There is no difference! MIC and MBC are terms often used interchangeably. While there is a subtle difference in the naming convention, the two refer to the same process.
At their core, both involve the systematic collection and use of measurement tools (like patient-reported outcome measures or PROMs) throughout care to inform and improve the quality of mental health treatment.
Both MBC and MIC emphasize the consistent collection and integration of outcome measurements (collected through PROMS, clinical interviews, or physiological assessments) to inform the therapeutic process and treatment planning. By definition, MIC involves using measurement data to collaboratively inform treatment decisions, set goals, and engage clients in their care by encouraging a more dynamic and collaborative approach between clinician and client. The emphasis in MIC, as it is with MBC, is on the therapeutic relationship and using outcome data as a tool to guide the therapeutic process, fostering shared decision-making and enhanced patient engagement throughout their treatment.
Though some believe MBC is less focused on leveraging data throughout the care process, this isn’t the case. Most experts, like our partners at the Yale Measurement-Based Care Collaborative (YMBCC), emphasize the collaborative nature of MBC. The YMBCC uses ‘Collect, Share, Act’ to define this process, where ‘Share’ is focused on leveraging data during sessions with clients and getting curious about their symptom changes together, in order to inform treatment decisions. At Greenspace, we often refer to the ‘4 C’s of MBC’, where Collaboration is a foundational component of any successful MBC implementation.
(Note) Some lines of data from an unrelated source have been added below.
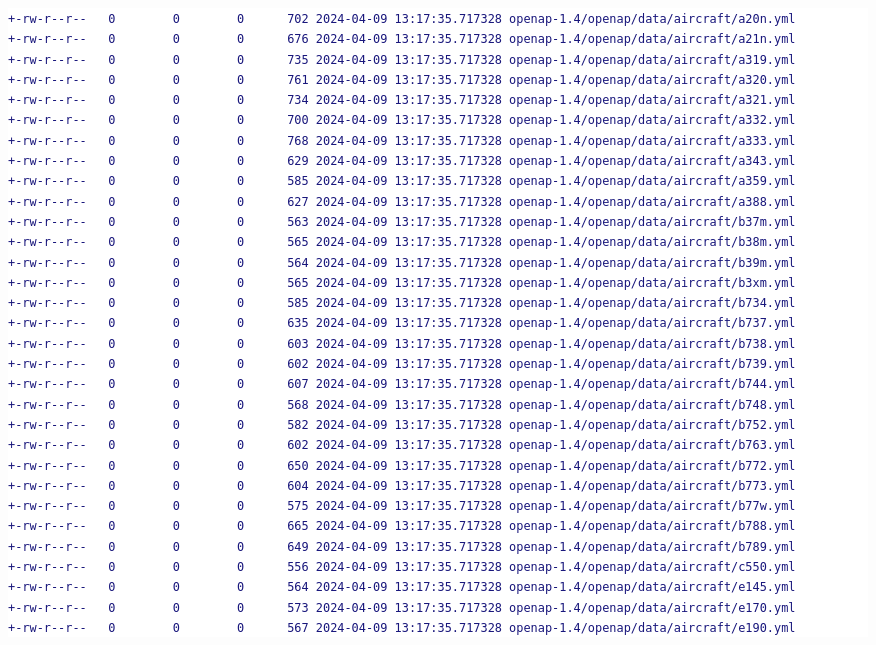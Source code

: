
 ```diff
+-rw-r--r--   0        0        0      702 2024-04-09 13:17:35.717328 openap-1.4/openap/data/aircraft/a20n.yml
+-rw-r--r--   0        0        0      676 2024-04-09 13:17:35.717328 openap-1.4/openap/data/aircraft/a21n.yml
+-rw-r--r--   0        0        0      735 2024-04-09 13:17:35.717328 openap-1.4/openap/data/aircraft/a319.yml
+-rw-r--r--   0        0        0      761 2024-04-09 13:17:35.717328 openap-1.4/openap/data/aircraft/a320.yml
+-rw-r--r--   0        0        0      734 2024-04-09 13:17:35.717328 openap-1.4/openap/data/aircraft/a321.yml
+-rw-r--r--   0        0        0      700 2024-04-09 13:17:35.717328 openap-1.4/openap/data/aircraft/a332.yml
+-rw-r--r--   0        0        0      768 2024-04-09 13:17:35.717328 openap-1.4/openap/data/aircraft/a333.yml
+-rw-r--r--   0        0        0      629 2024-04-09 13:17:35.717328 openap-1.4/openap/data/aircraft/a343.yml
+-rw-r--r--   0        0        0      585 2024-04-09 13:17:35.717328 openap-1.4/openap/data/aircraft/a359.yml
+-rw-r--r--   0        0        0      627 2024-04-09 13:17:35.717328 openap-1.4/openap/data/aircraft/a388.yml
+-rw-r--r--   0        0        0      563 2024-04-09 13:17:35.717328 openap-1.4/openap/data/aircraft/b37m.yml
+-rw-r--r--   0        0        0      565 2024-04-09 13:17:35.717328 openap-1.4/openap/data/aircraft/b38m.yml
+-rw-r--r--   0        0        0      564 2024-04-09 13:17:35.717328 openap-1.4/openap/data/aircraft/b39m.yml
+-rw-r--r--   0        0        0      565 2024-04-09 13:17:35.717328 openap-1.4/openap/data/aircraft/b3xm.yml
+-rw-r--r--   0        0        0      585 2024-04-09 13:17:35.717328 openap-1.4/openap/data/aircraft/b734.yml
+-rw-r--r--   0        0        0      635 2024-04-09 13:17:35.717328 openap-1.4/openap/data/aircraft/b737.yml
+-rw-r--r--   0        0        0      603 2024-04-09 13:17:35.717328 openap-1.4/openap/data/aircraft/b738.yml
+-rw-r--r--   0        0        0      602 2024-04-09 13:17:35.717328 openap-1.4/openap/data/aircraft/b739.yml
+-rw-r--r--   0        0        0      607 2024-04-09 13:17:35.717328 openap-1.4/openap/data/aircraft/b744.yml
+-rw-r--r--   0        0        0      568 2024-04-09 13:17:35.717328 openap-1.4/openap/data/aircraft/b748.yml
+-rw-r--r--   0        0        0      582 2024-04-09 13:17:35.717328 openap-1.4/openap/data/aircraft/b752.yml
+-rw-r--r--   0        0        0      602 2024-04-09 13:17:35.717328 openap-1.4/openap/data/aircraft/b763.yml
+-rw-r--r--   0        0        0      650 2024-04-09 13:17:35.717328 openap-1.4/openap/data/aircraft/b772.yml
+-rw-r--r--   0        0        0      604 2024-04-09 13:17:35.717328 openap-1.4/openap/data/aircraft/b773.yml
+-rw-r--r--   0        0        0      575 2024-04-09 13:17:35.717328 openap-1.4/openap/data/aircraft/b77w.yml
+-rw-r--r--   0        0        0      665 2024-04-09 13:17:35.717328 openap-1.4/openap/data/aircraft/b788.yml
+-rw-r--r--   0        0        0      649 2024-04-09 13:17:35.717328 openap-1.4/openap/data/aircraft/b789.yml
+-rw-r--r--   0        0        0      556 2024-04-09 13:17:35.717328 openap-1.4/openap/data/aircraft/c550.yml
+-rw-r--r--   0        0        0      564 2024-04-09 13:17:35.717328 openap-1.4/openap/data/aircraft/e145.yml
+-rw-r--r--   0        0        0      573 2024-04-09 13:17:35.717328 openap-1.4/openap/data/aircraft/e170.yml
+-rw-r--r--   0        0        0      567 2024-04-09 13:17:35.717328 openap-1.4/openap/data/aircraft/e190.yml
```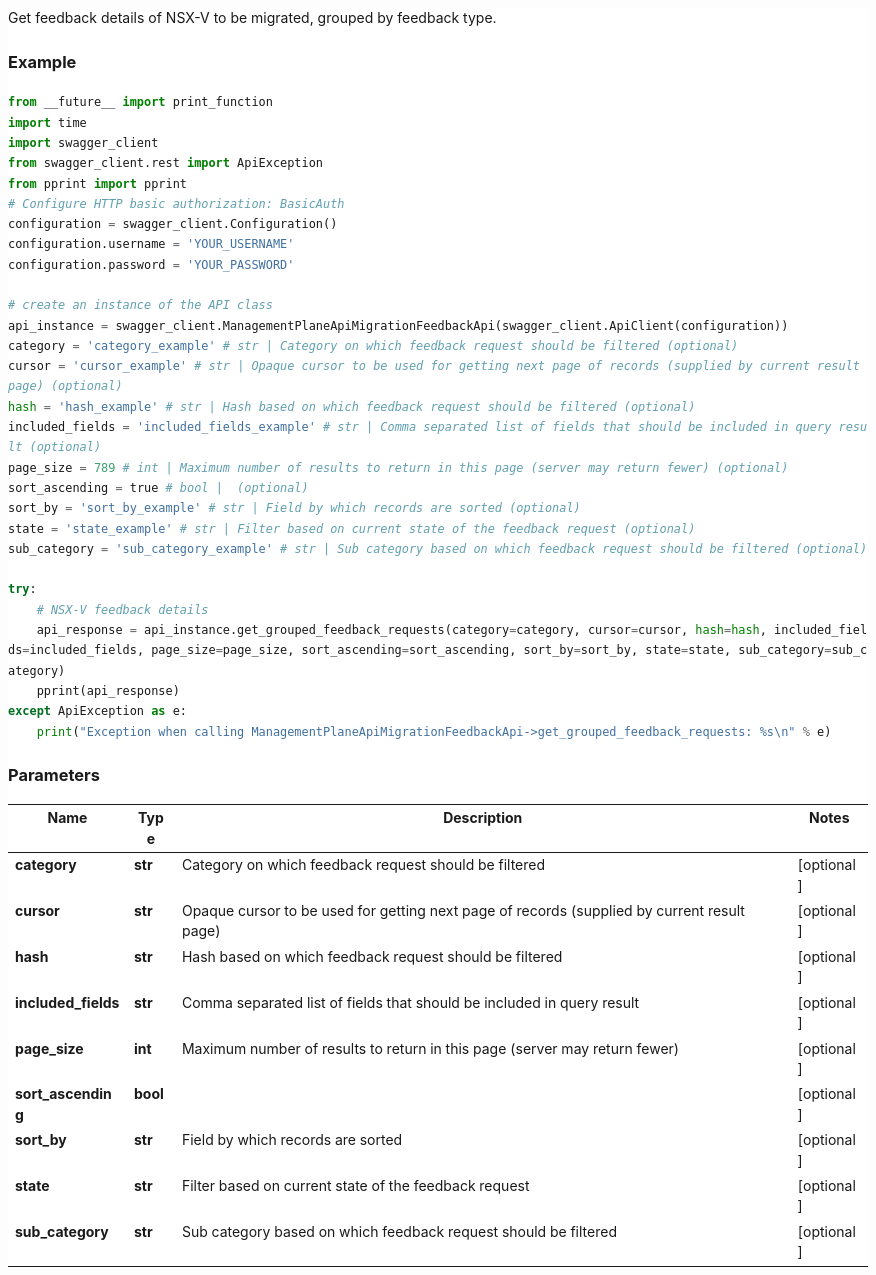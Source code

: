 Get feedback details of NSX-V to be migrated, grouped by feedback type. 

### Example
```python
from __future__ import print_function
import time
import swagger_client
from swagger_client.rest import ApiException
from pprint import pprint
# Configure HTTP basic authorization: BasicAuth
configuration = swagger_client.Configuration()
configuration.username = 'YOUR_USERNAME'
configuration.password = 'YOUR_PASSWORD'

# create an instance of the API class
api_instance = swagger_client.ManagementPlaneApiMigrationFeedbackApi(swagger_client.ApiClient(configuration))
category = 'category_example' # str | Category on which feedback request should be filtered (optional)
cursor = 'cursor_example' # str | Opaque cursor to be used for getting next page of records (supplied by current result page) (optional)
hash = 'hash_example' # str | Hash based on which feedback request should be filtered (optional)
included_fields = 'included_fields_example' # str | Comma separated list of fields that should be included in query result (optional)
page_size = 789 # int | Maximum number of results to return in this page (server may return fewer) (optional)
sort_ascending = true # bool |  (optional)
sort_by = 'sort_by_example' # str | Field by which records are sorted (optional)
state = 'state_example' # str | Filter based on current state of the feedback request (optional)
sub_category = 'sub_category_example' # str | Sub category based on which feedback request should be filtered (optional)

try:
    # NSX-V feedback details
    api_response = api_instance.get_grouped_feedback_requests(category=category, cursor=cursor, hash=hash, included_fields=included_fields, page_size=page_size, sort_ascending=sort_ascending, sort_by=sort_by, state=state, sub_category=sub_category)
    pprint(api_response)
except ApiException as e:
    print("Exception when calling ManagementPlaneApiMigrationFeedbackApi->get_grouped_feedback_requests: %s\n" % e)
```

### Parameters

Name | Type | Description  | Notes
------------- | ------------- | ------------- | -------------
 **category** | **str**| Category on which feedback request should be filtered | [optional] 
 **cursor** | **str**| Opaque cursor to be used for getting next page of records (supplied by current result page) | [optional] 
 **hash** | **str**| Hash based on which feedback request should be filtered | [optional] 
 **included_fields** | **str**| Comma separated list of fields that should be included in query result | [optional] 
 **page_size** | **int**| Maximum number of results to return in this page (server may return fewer) | [optional] 
 **sort_ascending** | **bool**|  | [optional] 
 **sort_by** | **str**| Field by which records are sorted | [optional] 
 **state** | **str**| Filter based on current state of the feedback request | [optional] 
 **sub_category** | **str**| Sub category based on which feedback request should be filtered | [optional] 
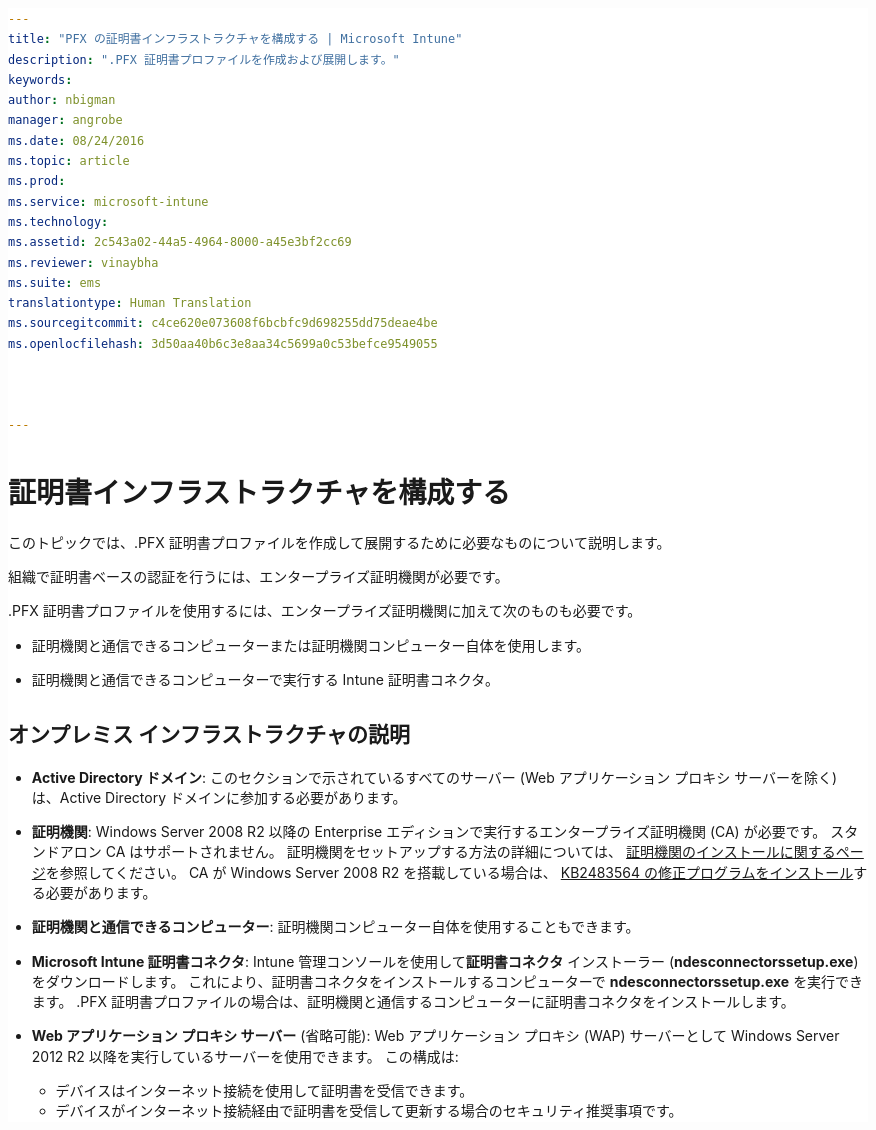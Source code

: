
 ```yaml
---
title: "PFX の証明書インフラストラクチャを構成する | Microsoft Intune"
description: ".PFX 証明書プロファイルを作成および展開します。"
keywords: 
author: nbigman
manager: angrobe
ms.date: 08/24/2016
ms.topic: article
ms.prod: 
ms.service: microsoft-intune
ms.technology: 
ms.assetid: 2c543a02-44a5-4964-8000-a45e3bf2cc69
ms.reviewer: vinaybha
ms.suite: ems
translationtype: Human Translation
ms.sourcegitcommit: c4ce620e073608f6bcbfc9d698255dd75deae4be
ms.openlocfilehash: 3d50aa40b6c3e8aa34c5699a0c53befce9549055



---
```

# 証明書インフラストラクチャを構成する
このトピックでは、.PFX 証明書プロファイルを作成して展開するために必要なものについて説明します。

組織で証明書ベースの認証を行うには、エンタープライズ証明機関が必要です。

.PFX 証明書プロファイルを使用するには、エンタープライズ証明機関に加えて次のものも必要です。

-   証明機関と通信できるコンピューターまたは証明機関コンピューター自体を使用します。

-  証明機関と通信できるコンピューターで実行する Intune 証明書コネクタ。

## オンプレミス インフラストラクチャの説明


-    **Active Directory ドメイン**: このセクションで示されているすべてのサーバー (Web アプリケーション プロキシ サーバーを除く) は、Active Directory ドメインに参加する必要があります。

-  **証明機関**: Windows Server 2008 R2 以降の Enterprise エディションで実行するエンタープライズ証明機関 (CA) が必要です。 スタンドアロン CA はサポートされません。 証明機関をセットアップする方法の詳細については、 [証明機関のインストールに関するページ](http://technet.microsoft.com/library/jj125375.aspx)を参照してください。
    CA が Windows Server 2008 R2 を搭載している場合は、 [KB2483564 の修正プログラムをインストール](http://support.microsoft.com/kb/2483564/)する必要があります。

-  **証明機関と通信できるコンピューター**: 証明機関コンピューター自体を使用することもできます。
-  **Microsoft Intune 証明書コネクタ**: Intune 管理コンソールを使用して**証明書コネクタ** インストーラー (**ndesconnectorssetup.exe**) をダウンロードします。 これにより、証明書コネクタをインストールするコンピューターで **ndesconnectorssetup.exe** を実行できます。 .PFX 証明書プロファイルの場合は、証明機関と通信するコンピューターに証明書コネクタをインストールします。
-  **Web アプリケーション プロキシ サーバー** (省略可能): Web アプリケーション プロキシ (WAP) サーバーとして Windows Server 2012 R2 以降を実行しているサーバーを使用できます。 この構成は:
    -  デバイスはインターネット接続を使用して証明書を受信できます。
    -  デバイスがインターネット接続経由で証明書を受信して更新する場合のセキュリティ推奨事項です。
To summarize, both MIC and MBC share the overarching goal of improving the quality and effectiveness of mental healthcare services through the collection of PROMs and collaborative use of outcome data throughout care. Whichever term your clinical team uses, what matters is that you’re using an evidence-based approach to treatment that centers the client’s voice in care and empowers them to be active partners in the process, which is proven to have a significant and positive impact on client engagement and clinical outcomes.